## What to work on
The data are to be restated in full, exactly as presented.

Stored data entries
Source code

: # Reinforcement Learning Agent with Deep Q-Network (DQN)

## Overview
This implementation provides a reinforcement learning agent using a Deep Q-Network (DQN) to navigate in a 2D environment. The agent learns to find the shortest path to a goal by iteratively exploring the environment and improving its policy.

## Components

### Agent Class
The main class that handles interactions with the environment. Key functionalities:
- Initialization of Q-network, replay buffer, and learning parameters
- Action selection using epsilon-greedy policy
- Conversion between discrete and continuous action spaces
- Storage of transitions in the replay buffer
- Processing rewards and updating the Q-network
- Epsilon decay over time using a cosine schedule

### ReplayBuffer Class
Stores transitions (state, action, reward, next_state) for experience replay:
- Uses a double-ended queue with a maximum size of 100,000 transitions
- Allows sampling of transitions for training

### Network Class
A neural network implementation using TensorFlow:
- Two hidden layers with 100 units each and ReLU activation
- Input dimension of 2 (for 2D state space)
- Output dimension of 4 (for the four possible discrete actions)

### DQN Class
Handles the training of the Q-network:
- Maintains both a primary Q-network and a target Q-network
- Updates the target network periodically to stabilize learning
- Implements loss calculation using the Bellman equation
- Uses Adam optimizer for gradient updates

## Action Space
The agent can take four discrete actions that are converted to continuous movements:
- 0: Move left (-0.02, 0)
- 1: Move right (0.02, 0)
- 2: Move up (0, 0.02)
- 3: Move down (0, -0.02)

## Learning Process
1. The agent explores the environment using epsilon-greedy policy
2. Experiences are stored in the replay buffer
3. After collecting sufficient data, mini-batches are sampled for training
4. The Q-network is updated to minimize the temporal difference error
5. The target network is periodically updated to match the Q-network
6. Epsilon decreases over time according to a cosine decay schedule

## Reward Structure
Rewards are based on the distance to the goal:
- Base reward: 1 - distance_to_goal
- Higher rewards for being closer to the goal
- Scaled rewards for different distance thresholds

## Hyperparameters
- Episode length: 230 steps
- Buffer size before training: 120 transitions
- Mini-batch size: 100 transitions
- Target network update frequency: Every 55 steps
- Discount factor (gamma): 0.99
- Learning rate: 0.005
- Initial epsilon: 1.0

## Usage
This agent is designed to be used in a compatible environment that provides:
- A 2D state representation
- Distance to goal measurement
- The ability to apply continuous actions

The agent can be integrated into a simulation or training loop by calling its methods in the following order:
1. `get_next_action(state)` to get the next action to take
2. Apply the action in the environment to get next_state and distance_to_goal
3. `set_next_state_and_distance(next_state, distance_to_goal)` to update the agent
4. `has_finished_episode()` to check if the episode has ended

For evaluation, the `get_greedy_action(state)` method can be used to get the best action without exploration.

## Exercise output
Source code

: # Reinforcement Learning Agent with Deep Q-Network (DQN)

## Overview
This implementation provides a reinforcement learning agent using a Deep Q-Network (DQN) to navigate in a 2D environment. The agent learns to find the shortest path to a goal by iteratively exploring the environment and improving its policy.

## Components

### Agent Class
The main class that handles interactions with the environment. Key functionalities:
- Initialization of Q-network, replay buffer, and learning parameters
- Action selection using epsilon-greedy policy
- Conversion between discrete and continuous action spaces
- Storage of transitions in the replay buffer
- Processing rewards and updating the Q-network
- Epsilon decay over time using a cosine schedule

### ReplayBuffer Class
Stores transitions (state, action, reward, next_state) for experience replay:
- Uses a double-ended queue with a maximum size of 100,000 transitions
- Allows sampling of transitions for training

### Network Class
A neural network implementation using TensorFlow:
- Two hidden layers with 100 units each and ReLU activation
- Input dimension of 2 (for 2D state space)
- Output dimension of 4 (for the four possible discrete actions)

### DQN Class
Handles the training of the Q-network:
- Maintains both a primary Q-network and a target Q-network
- Updates the target network periodically to stabilize learning
- Implements loss calculation using the Bellman equation
- Uses Adam optimizer for gradient updates

## Action Space
The agent can take four discrete actions that are converted to continuous movements:
- 0: Move left (-0.02, 0)
- 1: Move right (0.02, 0)
- 2: Move up (0, 0.02)
- 3: Move down (0, -0.02)

## Learning Process
1. The agent explores the environment using epsilon-greedy policy
2. Experiences are stored in the replay buffer
3. After collecting sufficient data, mini-batches are sampled for training
4. The Q-network is updated to minimize the temporal difference error
5. The target network is periodically updated to match the Q-network
6. Epsilon decreases over time according to a cosine decay schedule

## Reward Structure
Rewards are based on the distance to the goal:
- Base reward: 1 - distance_to_goal
- Higher rewards for being closer to the goal
- Scaled rewards for different distance thresholds

## Hyperparameters
- Episode length: 230 steps
- Buffer size before training: 120 transitions
- Mini-batch size: 100 transitions
- Target network update frequency: Every 55 steps
- Discount factor (gamma): 0.99
- Learning rate: 0.005
- Initial epsilon: 1.0

## Usage
This agent is designed to be used in a compatible environment that provides:
- A 2D state representation
- Distance to goal measurement
- The ability to apply continuous actions

The agent can be integrated into a simulation or training loop by calling its methods in the following order:
1. `get_next_action(state)` to get the next action to take
2. Apply the action in the environment to get next_state and distance_to_goal
3. `set_next_state_and_distance(next_state, distance_to_goal)` to update the agent
4. `has_finished_episode()` to check if the episode has ended

For evaluation, the `get_greedy_action(state)` method can be used to get the best action without exploration.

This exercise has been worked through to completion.